第二章では日神の名は阿乃(あめ)・沄翅報(うしふ)・云戞靈(うかるめ)東大海(しうみ)の清白(すさ)の穂波で身体を洗い清められ、清らかで静かな雰囲気の濃く漂う場所で、日孫を身ごもられたとあります。では阿泯美(あめみ)・辰沄繾(しうく)・翅報(しふ)・順瑳檀弥固(すさなみこ)の父はというと「日神御子(ひのみこ)」であったことが想像できます。

これが天照大神の御神体になり替わったのは、「古事記」「天降り」の段の解釈を誤ったことに端を発します。

「大日孁貴」を「天照大神」とする一書の存在や、「誓約」「岩戸隠れ」に認められる「日神」と天照大神の相互互換性を自然神「日神」を「祖神・天照大神」を同一神とする為の作為と考えられます。

「古事記」崇神記の豊鉏比売(とよすきひめ)の名の分注に「妹豊鉏比売命者、拜祭伊勢大神之宮也」垂仁天皇の妹の豊鉏比売は伊勢の大神の宮を拜き祭られた。」とあります。

問1:崇神記、垂仁記にみえる伊勢大神は「日神」か天照大神か?

答え:日神である。

理由:垂仁の伊勢大神の表記は「伊勢大神」であり「伊勢大御神」ではない。
また天磐戸にお籠りになった「日神」が磐戸を開けて出ようとしたとき、天児屋根が差し出した鏡が磐戸に触れて小傷がつき、その傷は今も鏡に残っている。すなわち伊勢の大神の御神体は、鏡であり「日神」であることがわかります。

元伊勢伝説 (御巡幸の足跡)

「古事記」の「垂仁記」の分注には、伊勢の大神の宮は崇神天皇の時代には既に存在していました。
しかし「続日本記」文武二年(698)条「十二月乙卯、多気の大神宮を渡会の郡に移す」の記事があり滝原の「伊勢大神」=「日神」が698年に移されたと説いています。

ここで天照大神と御神体が完成したことになります。つまり天照大神はこの時まで日神ではなかったことにまります。

問2:「伊勢大神」が「日神」であったとして、当初は地方神であったのか?

答え:皇室の祀る「日神」である。

理由:鏡を御神体とする「日神系神道」は「三種の神器の鏡と銅剣をセットとする「日神系神道」の勢力で「日神」である。

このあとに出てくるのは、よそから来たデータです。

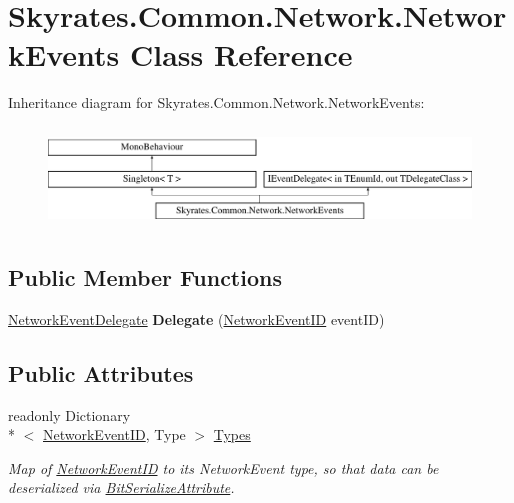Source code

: \hypertarget{class_skyrates_1_1_common_1_1_network_1_1_network_events}{\section{Skyrates.\-Common.\-Network.\-Network\-Events Class Reference}
\label{class_skyrates_1_1_common_1_1_network_1_1_network_events}
}
Inheritance diagram for Skyrates.\-Common.\-Network.\-Network\-Events\-:\begin{figure}[H]
\begin{center}
\leavevmode
\includegraphics[height=2.700965cm]{class_skyrates_1_1_common_1_1_network_1_1_network_events}
\end{center}
\end{figure}
\subsection*{Public Member Functions}
\begin{DoxyCompactItemize}
\item 
\hypertarget{class_skyrates_1_1_common_1_1_network_1_1_network_events_a8113fa3394ce40bd2caf8071863a3679}{\hyperlink{namespace_skyrates_1_1_common_1_1_network_a87882c06bd9c9c4138d4e098242f7b67}{Network\-Event\-Delegate} {\bfseries Delegate} (\hyperlink{namespace_skyrates_1_1_common_1_1_network_a90fc6faa44c44b4284114e861d3e761a}{Network\-Event\-I\-D} event\-I\-D)}\label{class_skyrates_1_1_common_1_1_network_1_1_network_events_a8113fa3394ce40bd2caf8071863a3679}

\end{DoxyCompactItemize}
\subsection*{Public Attributes}
\begin{DoxyCompactItemize}
\item 
readonly Dictionary\\*
$<$ \hyperlink{namespace_skyrates_1_1_common_1_1_network_a90fc6faa44c44b4284114e861d3e761a}{Network\-Event\-I\-D}, Type $>$ \hyperlink{class_skyrates_1_1_common_1_1_network_1_1_network_events_a9360ac6e13813aa04c2f77c18fea5274}{Types}
\begin{DoxyCompactList}\small\item\em Map of \hyperlink{namespace_skyrates_1_1_common_1_1_network_a90fc6faa44c44b4284114e861d3e761a}{Network\-Event\-I\-D} to its Network\-Event type, so that data can be deserialized via \hyperlink{class_skyrates_1_1_common_1_1_network_1_1_bit_serialize_attribute}{Bit\-Serialize\-Attribute}. \end{DoxyCompactList}\end{DoxyCompactItemize}
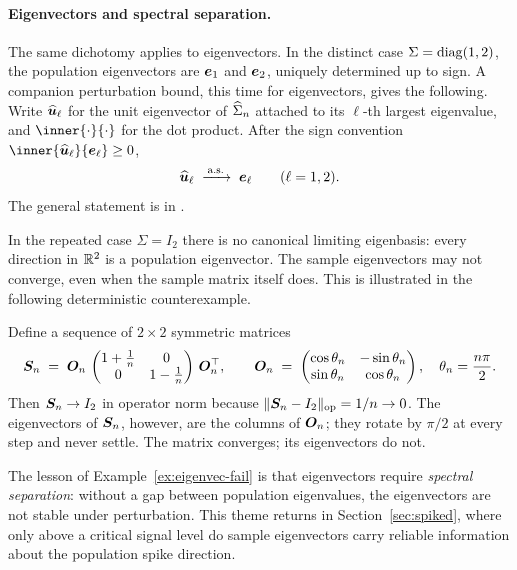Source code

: \paragraph{Eigenvectors and spectral separation.} The same dichotomy applies to eigenvectors. In the distinct case \(\Sigma = \diag(1, 2)\), the population eigenvectors are \(\vect{e}_1\) and \(\vect{e}_2\), uniquely determined up to sign. A companion perturbation bound, this time for eigenvectors, gives the following. Write \(\widehat{\vect{u}}_\ell\) for the unit eigenvector of \(\Sigmahat_n\) attached to its \(\ell\)-th largest eigenvalue, and \(\inner{\cdot}{\cdot}\) for the dot product. After the sign convention \(\inner{\widehat{\vect{u}}_\ell}{\vect{e}_\ell} \ge 0\),
\[
  \widehat{\vect{u}}_\ell \;\convas\; \vect{e}_\ell \qquad (\ell = 1, 2).
\]
The general statement is in \citet[][Lem.~B.2]{DidierPipiras2012}.

In the repeated case \(\Sigma = I_2\) there is no canonical limiting eigenbasis: every direction in \(\R^2\) is a population eigenvector. The sample eigenvectors may not converge, even when the sample matrix itself does. This is illustrated in the following deterministic counterexample.

\begin{example}\label{ex:eigenvec-fail}
Define a sequence of \(2 \times 2\) symmetric matrices
\[
  \mat{S}_n \;=\; \mat{O}_n\, \begin{pmatrix} 1 + \tfrac{1}{n} & 0 \\ 0 & 1 - \tfrac{1}{n} \end{pmatrix}\, \mat{O}_n\transpose,
  \qquad
  \mat{O}_n \;=\; \begin{pmatrix} \cos\theta_n & -\sin\theta_n \\ \sin\theta_n & \cos\theta_n \end{pmatrix}, \quad \theta_n = \frac{n \pi}{2}.
\]
Then \(\mat{S}_n \to I_2\) in operator norm because \(\norm{\mat{S}_n - I_2}_{\mathrm{op}} = 1/n \to 0\). The eigenvectors of \(\mat{S}_n\), however, are the columns of \(\mat{O}_n\); they rotate by \(\pi/2\) at every step and never settle. The matrix converges; its eigenvectors do not.
\end{example}

The lesson of Example~\ref{ex:eigenvec-fail} is that eigenvectors require \emph{spectral separation}: without a gap between population eigenvalues, the eigenvectors are not stable under perturbation. This theme returns in Section~\ref{sec:spiked}, where only above a critical signal level do sample eigenvectors carry reliable information about the population spike direction.

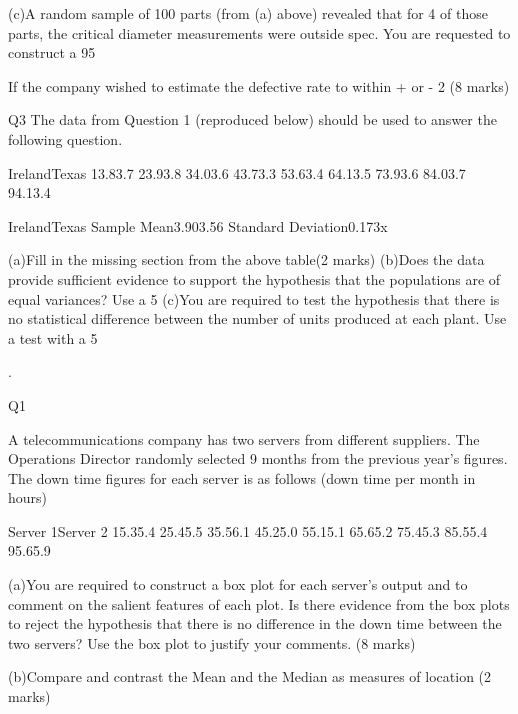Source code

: (c)A random sample of 100 parts (from (a) above) revealed that for 4 of those parts, the critical diameter measurements were outside spec.  You are requested to construct a 95%

If the company wished to estimate the defective rate to within + or - 2%
(8 marks)




Q3
The data from Question 1 (reproduced below) should be used to answer the following question.

IrelandTexas
13.83.7
23.93.8
34.03.6
43.73.3
53.63.4
64.13.5
73.93.6
84.03.7
94.13.4



IrelandTexas
Sample Mean3.903.56
Standard Deviation0.173x

(a)Fill in the missing section from the above table(2 marks)
(b)Does the data provide sufficient evidence to support the hypothesis that the populations are of equal variances?  Use a 5%
(c)You are required to test the hypothesis that there is no statistical difference between the number of units produced at each plant.  Use a test with a 5%





.





Q1

A telecommunications company has two servers from different suppliers. The Operations Director randomly selected 9 months from the previous year’s figures.  The down time figures for each server is as follows (down time per month in hours)


Server 1Server 2
15.35.4
25.45.5
35.56.1
45.25.0
55.15.1
65.65.2
75.45.3
85.55.4
95.65.9


(a)You are required to construct a box plot for each server’s output and to comment on the salient features of each plot.  Is there evidence from the box plots to reject the hypothesis that there is no difference in the down time between the two servers?  Use the box plot to justify your comments. (8 marks)

(b)Compare and contrast the Mean and the Median as measures of location
(2 marks)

問3:伊勢神宮(内宮)の御神体とされる鏡は天照大神が瓊瓊杵尊命に賜った鏡か?

答え:別の鏡である。

答え:天照大御神が瓊瓊杵尊命に賜った鏡は、瓊瓊杵尊の御墓と思しき吉武高木3号遺跡の副葬鏡、阿毎(あめ)氏の倭(九州王権)の宮中に「日神」の御神体として奉安され、伝世された鏡であろうと考えられ伊勢の鏡は畿内王権の小傷のついた鏡であるとかんがえられます。

辰国の考古学的指標と軌跡

  • 燕山山脈の南 単鈕文鏡と有柄式銅剣のセット (西周早期)北京市昌平県 白浮村2・3号墓)
  • 燕山山脈の南 単鈕文鏡と有柄式銅剣または遼寧式銅剣のセット (西周末~春秋早期 前8世紀)内蒙古自治区寧城県 南山根M101号墓
  • (春秋前期) 内蒙古自治区建平県 水泉城子M7701 M7801号墓 大拉罕溝751号墓
  • 多鈕祖文鏡と遼寧式銅剣のセット (前8世紀末~前7世紀前半)遼寧省朝陽県 十二台営子1・2・3号墓
  • 多鈕祖文鏡と遼寧式銅剣のセット (春秋晩期~戦国早期:前6世紀~前5世紀)遼寧省本渓市 梁家村一号墓
  • 多鈕祖文鏡と遼寧式銅剣のセット (戦国前期:前5世紀~前4世紀) 瀋陽市鄭家窪子第3地点6512号墓
  • 多鈕祖文鏡と遼寧式銅剣のセット 北朝鮮 伝平安南道成川郡
  • 多鈕祖文鏡と細型銅剣のセット (前3世紀) 韓国 忠清南道扶余郡 蓮花里石槨墓  忠清南道礼山郡 東西里石槨墓他
  • 多鈕祖文鏡と細型銅剣のセット (前2世紀) 前羅南道和順郡 大谷里石槨墓  
  • 多鈕祖文鏡と細型銅剣のセット (弥生中期初頭) 福岡県福岡市 吉武高木3号木棺墓
鏡と銅剣

紀元前8世紀~紀元1世紀までの鏡と剣の副葬品を地図に落とすと倭人の軌跡が見えてくるようです。

佃収説の倭人の移動

余談ですが、佃収説「契丹古伝」文書による倭人の移動年代です。佃収先生によると更に紀元前1200年まで遡ることが出来るそうです。

分析

その後、安部裕治氏の講義の後の質疑において「契丹古伝」の成立について同書の成立には、この書の元となった「渤海国」の書があり、その大半が渤海国の歴史であったことが語られました。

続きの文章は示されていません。